» DATA RECORDS:
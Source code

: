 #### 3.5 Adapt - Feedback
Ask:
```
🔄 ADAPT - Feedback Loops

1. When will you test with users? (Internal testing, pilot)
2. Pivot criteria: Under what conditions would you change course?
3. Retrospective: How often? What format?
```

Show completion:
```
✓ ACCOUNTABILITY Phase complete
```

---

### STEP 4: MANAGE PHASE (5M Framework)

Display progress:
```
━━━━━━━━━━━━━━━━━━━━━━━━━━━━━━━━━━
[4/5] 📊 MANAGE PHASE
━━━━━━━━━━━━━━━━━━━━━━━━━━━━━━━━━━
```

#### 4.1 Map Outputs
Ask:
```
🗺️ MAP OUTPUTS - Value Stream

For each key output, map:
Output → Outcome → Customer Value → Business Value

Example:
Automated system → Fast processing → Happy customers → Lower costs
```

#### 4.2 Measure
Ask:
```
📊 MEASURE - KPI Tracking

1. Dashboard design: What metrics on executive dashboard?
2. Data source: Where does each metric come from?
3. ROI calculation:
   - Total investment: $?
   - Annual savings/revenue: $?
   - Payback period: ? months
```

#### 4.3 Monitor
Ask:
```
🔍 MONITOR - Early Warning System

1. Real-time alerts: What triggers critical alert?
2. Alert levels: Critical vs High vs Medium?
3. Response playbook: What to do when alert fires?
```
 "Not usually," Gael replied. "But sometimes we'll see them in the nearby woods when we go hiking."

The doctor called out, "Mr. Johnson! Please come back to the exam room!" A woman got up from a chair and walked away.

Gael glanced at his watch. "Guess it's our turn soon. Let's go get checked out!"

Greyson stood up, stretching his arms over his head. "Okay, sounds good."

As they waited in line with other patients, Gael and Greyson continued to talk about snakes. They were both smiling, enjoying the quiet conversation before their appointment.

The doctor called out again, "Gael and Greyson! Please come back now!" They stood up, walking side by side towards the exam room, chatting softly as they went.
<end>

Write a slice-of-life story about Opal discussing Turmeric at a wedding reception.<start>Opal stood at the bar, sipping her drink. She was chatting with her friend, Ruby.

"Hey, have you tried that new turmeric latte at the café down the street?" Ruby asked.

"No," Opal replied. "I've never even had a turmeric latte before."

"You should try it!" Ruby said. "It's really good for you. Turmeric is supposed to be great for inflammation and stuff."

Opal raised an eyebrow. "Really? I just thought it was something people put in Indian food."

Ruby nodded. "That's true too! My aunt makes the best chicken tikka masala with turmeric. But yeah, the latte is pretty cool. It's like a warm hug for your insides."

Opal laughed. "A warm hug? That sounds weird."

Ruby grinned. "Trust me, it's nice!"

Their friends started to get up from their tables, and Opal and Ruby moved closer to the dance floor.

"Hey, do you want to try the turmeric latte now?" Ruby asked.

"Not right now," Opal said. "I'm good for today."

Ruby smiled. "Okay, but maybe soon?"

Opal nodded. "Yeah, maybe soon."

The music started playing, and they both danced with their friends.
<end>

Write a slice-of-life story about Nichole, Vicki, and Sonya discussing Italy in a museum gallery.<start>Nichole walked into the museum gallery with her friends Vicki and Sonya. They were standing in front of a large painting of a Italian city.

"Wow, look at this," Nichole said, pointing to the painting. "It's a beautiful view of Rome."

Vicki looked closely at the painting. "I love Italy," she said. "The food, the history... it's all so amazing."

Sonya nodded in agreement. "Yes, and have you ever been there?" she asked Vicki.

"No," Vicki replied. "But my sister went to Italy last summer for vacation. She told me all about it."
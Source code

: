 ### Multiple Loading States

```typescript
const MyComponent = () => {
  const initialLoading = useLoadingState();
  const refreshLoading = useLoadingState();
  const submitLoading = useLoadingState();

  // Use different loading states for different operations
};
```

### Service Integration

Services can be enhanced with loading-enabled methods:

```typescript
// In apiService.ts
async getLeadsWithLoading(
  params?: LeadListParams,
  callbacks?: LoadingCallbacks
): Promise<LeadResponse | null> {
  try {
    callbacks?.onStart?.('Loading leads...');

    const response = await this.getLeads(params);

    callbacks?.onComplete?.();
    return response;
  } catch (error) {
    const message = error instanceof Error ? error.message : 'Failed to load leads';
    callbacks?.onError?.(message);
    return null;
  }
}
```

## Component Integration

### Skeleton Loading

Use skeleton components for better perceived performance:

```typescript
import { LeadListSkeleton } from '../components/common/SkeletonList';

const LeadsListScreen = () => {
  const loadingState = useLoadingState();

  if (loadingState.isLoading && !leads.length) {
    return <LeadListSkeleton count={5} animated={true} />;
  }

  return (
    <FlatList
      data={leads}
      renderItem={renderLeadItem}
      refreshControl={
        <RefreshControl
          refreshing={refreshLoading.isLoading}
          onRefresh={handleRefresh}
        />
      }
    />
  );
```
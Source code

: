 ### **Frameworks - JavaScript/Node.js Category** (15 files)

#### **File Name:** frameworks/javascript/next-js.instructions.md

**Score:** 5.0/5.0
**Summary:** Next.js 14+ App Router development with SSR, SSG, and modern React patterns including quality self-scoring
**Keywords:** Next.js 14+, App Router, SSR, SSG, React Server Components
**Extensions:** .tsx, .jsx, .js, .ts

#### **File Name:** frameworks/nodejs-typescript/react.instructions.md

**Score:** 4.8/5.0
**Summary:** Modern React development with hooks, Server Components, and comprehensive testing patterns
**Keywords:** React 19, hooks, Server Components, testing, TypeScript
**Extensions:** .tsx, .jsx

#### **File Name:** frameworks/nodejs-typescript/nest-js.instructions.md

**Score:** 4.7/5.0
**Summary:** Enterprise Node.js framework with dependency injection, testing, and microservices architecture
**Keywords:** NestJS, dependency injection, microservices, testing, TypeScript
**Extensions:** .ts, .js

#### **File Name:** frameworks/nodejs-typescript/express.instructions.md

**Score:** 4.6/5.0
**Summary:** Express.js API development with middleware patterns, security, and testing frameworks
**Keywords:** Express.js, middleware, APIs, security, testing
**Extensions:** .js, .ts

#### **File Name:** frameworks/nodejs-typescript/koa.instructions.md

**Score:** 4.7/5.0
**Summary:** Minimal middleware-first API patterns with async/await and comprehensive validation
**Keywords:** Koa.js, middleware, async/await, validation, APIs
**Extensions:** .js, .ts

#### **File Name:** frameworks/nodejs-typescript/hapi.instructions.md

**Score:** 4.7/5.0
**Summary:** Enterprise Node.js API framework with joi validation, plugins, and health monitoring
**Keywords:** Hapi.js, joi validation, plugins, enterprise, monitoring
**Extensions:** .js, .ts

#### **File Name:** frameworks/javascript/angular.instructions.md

» EXERCISE INSTRUCTIONS: Using the entries, count the lines that hold the string "sounds"; nothing but the number is needed.

» ANSWER TO THIS TASK: 2